Tras lograr la hegemonía en el comercio europeo, los holandeses empezaron a hacer lo
propio con el comercio mundial. A partir de la década de 1590 comenzaron a introducirse
pacíficamente en el tráfico asiático, pero sus métodos cambiaron radicalmente con la creación en
1602 de la Compañía de las Indias Orientales, que reunía en un solo cuerpo las diversas compañías
existentes hasta entonces. Frente al carácter personal y efímero de éstas, aquélla se constituía como
una corporación impersonal con un stock permanente de capital reunido a través de la emisión de
acciones totalmente negociables en bolsa. La Compañía organizó las expediciones y la política de
expansión en Asia, donde, con el fin de imponer su monopolio, fue desplazando violentamente a
los portugueses. La creación de las factorías de Batavia y Malaca les permitió dominar tanto el

8
comercio de las especias como el tráfico que se efectuaba entre el Océano Índico y el Pacífico.
Pudieron ejercer, de esta manera, un papel de intermediación en el propio tráfico intra-asiático,
logrando reducir con sus beneficios el déficit crónico del comercio que Europa mantenía con Asia.
En el continente americano, el éxito logrado por los holandeses fue mucho menor. Su
expansión estuvo impulsada por la Compañía de las Indias Occidentales, fundada en 1621 en base
al modelo anterior. En América, Holanda ocuparía el noroeste de Brasil, donde impulsó el cultivo
de la caña de azúcar. Con el fin de disponer de un suministro regular de mano de obra, se tomó
también a los portugueses los fuertes de la Costa de Oro africana y de Angola, introduciéndose en
el tráfico de esclavos. Pero los crecientes costes de esta política de expansión determinaron que los
holandeses acabasen por abandonar el territorio brasileño. Con todo, la disponibilidad de una flota
tan poderosa y el manejo de mercancías de la más diversa procedencia permitió a los holandeses
intensificar las relaciones comerciales. Su hegemonía mercantil convirtió a Ámsterdam en el
principal centro financiero de Europa. La creación de su bolsa en 1609 independizó de forma
definitiva la negociación de mercancías y valores de la celebración de las ferias. Pero, de todas
formas, la hegemonía holandesa era vulnerable, ya que descansaba excesivamente en la
intermediación, sin contar con una sólida estructura productiva y un potente mercado interior que
sustentase el tráfico. De ahí que la creciente hostilidad de sus competidores –sobre todo Inglaterra–
comenzara a restarle dinamismo en el último tercio de la centuria.
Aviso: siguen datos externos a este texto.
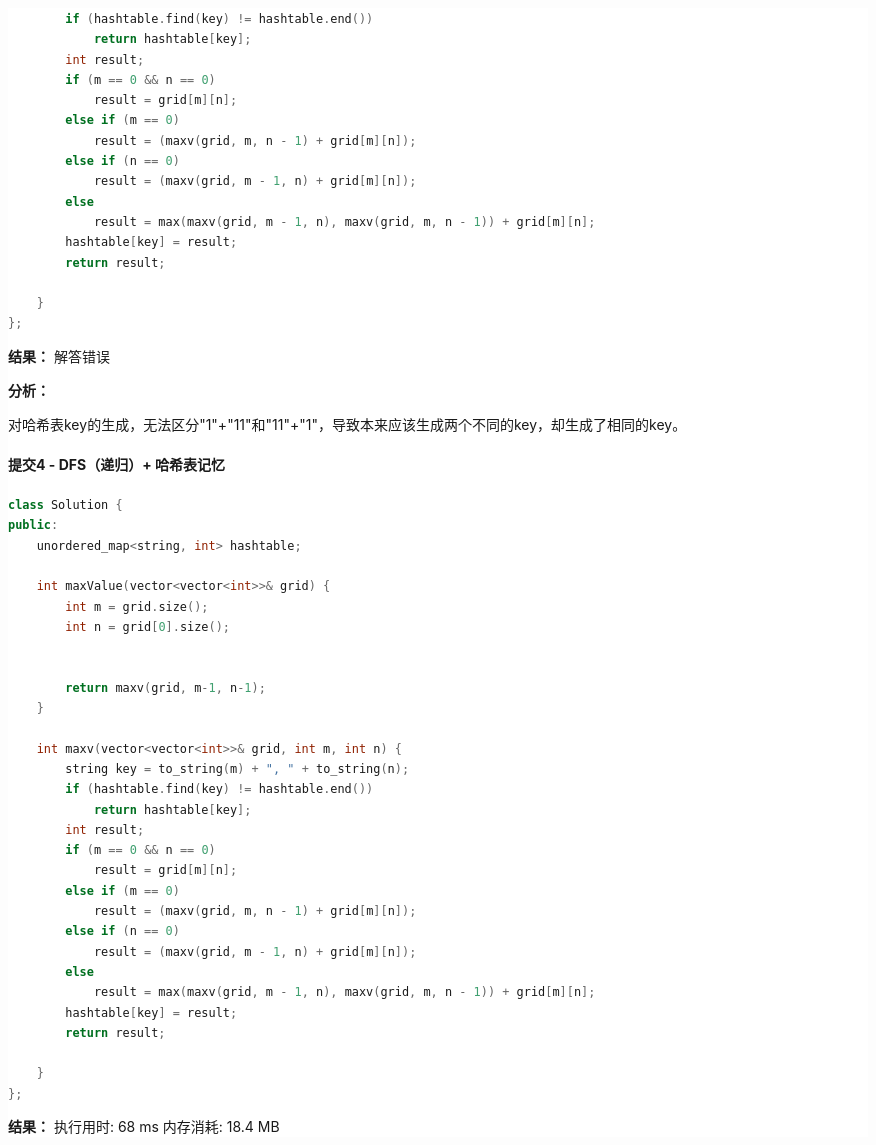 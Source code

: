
 ```C++
        if (hashtable.find(key) != hashtable.end())
            return hashtable[key];
        int result;
        if (m == 0 && n == 0)
            result = grid[m][n];
        else if (m == 0)
            result = (maxv(grid, m, n - 1) + grid[m][n]);
        else if (n == 0)
            result = (maxv(grid, m - 1, n) + grid[m][n]);
        else
            result = max(maxv(grid, m - 1, n), maxv(grid, m, n - 1)) + grid[m][n];
        hashtable[key] = result;
        return result;

    }
};
```
**结果：** 解答错误

**分析：**

对哈希表key的生成，无法区分"1"+"11"和"11"+"1"，导致本来应该生成两个不同的key，却生成了相同的key。

#### 提交4 - DFS（递归）+ 哈希表记忆
```C++
class Solution {
public:
    unordered_map<string, int> hashtable;

    int maxValue(vector<vector<int>>& grid) {
        int m = grid.size();
        int n = grid[0].size();
        

        return maxv(grid, m-1, n-1);
    }

    int maxv(vector<vector<int>>& grid, int m, int n) {
        string key = to_string(m) + ", " + to_string(n);
        if (hashtable.find(key) != hashtable.end())
            return hashtable[key];
        int result;
        if (m == 0 && n == 0)
            result = grid[m][n];
        else if (m == 0)
            result = (maxv(grid, m, n - 1) + grid[m][n]);
        else if (n == 0)
            result = (maxv(grid, m - 1, n) + grid[m][n]);
        else
            result = max(maxv(grid, m - 1, n), maxv(grid, m, n - 1)) + grid[m][n];
        hashtable[key] = result;
        return result;

    }
};
```
**结果：** 执行用时: 68 ms       内存消耗: 18.4 MB
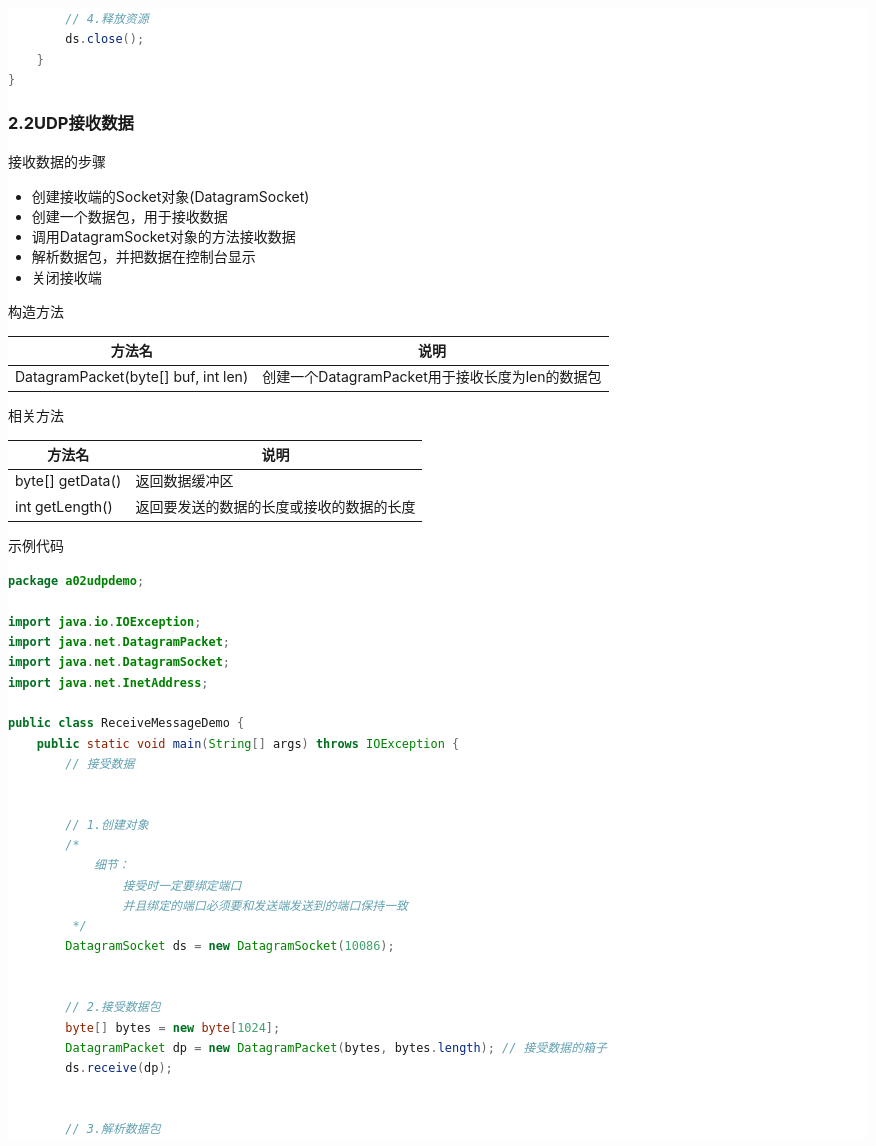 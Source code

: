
 ```java
        // 4.释放资源
        ds.close();
    }
}

```

### 2.2UDP接收数据

接收数据的步骤

- 创建接收端的Socket对象(DatagramSocket)
- 创建一个数据包，用于接收数据
- 调用DatagramSocket对象的方法接收数据
- 解析数据包，并把数据在控制台显示
- 关闭接收端



构造方法

| 方法名                              | 说明                                            |
| ----------------------------------- | ----------------------------------------------- |
| DatagramPacket(byte[] buf, int len) | 创建一个DatagramPacket用于接收长度为len的数据包 |



相关方法

| 方法名            | 说明                                     |
| ----------------- | ---------------------------------------- |
| byte[]  getData() | 返回数据缓冲区                           |
| int  getLength()  | 返回要发送的数据的长度或接收的数据的长度 |



示例代码

```java
package a02udpdemo;

import java.io.IOException;
import java.net.DatagramPacket;
import java.net.DatagramSocket;
import java.net.InetAddress;

public class ReceiveMessageDemo {
    public static void main(String[] args) throws IOException {
        // 接受数据


        // 1.创建对象
        /*
            细节：
                接受时一定要绑定端口
                并且绑定的端口必须要和发送端发送到的端口保持一致
         */
        DatagramSocket ds = new DatagramSocket(10086);


        // 2.接受数据包
        byte[] bytes = new byte[1024];
        DatagramPacket dp = new DatagramPacket(bytes, bytes.length); // 接受数据的箱子
        ds.receive(dp);


        // 3.解析数据包
```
A partir de la década de 1670 fueron los ingleses los que lograron afirmar su hegemonía
en el comercio internacional. La reestructuración de su industria textil les había permitido superar a
los productos holandeses, rivalizando con ellos en los mercados mediterráneos. A partir de la
revolución de 1640, la política gubernamental estimuló el desarrollo de la marina y la expansión
colonial. Pero, además del mercado europeo, el comercio estaba siendo impulsado por la demanda
interior. La estrecha vinculación existente entre el comercio colonial, la fortaleza de la producción
y el consumo en el interior del país constituyen los pilares fundamentales de la vigorosa economía
atlántica que Inglaterra había logrado articular a su favor a finales del siglo XVII.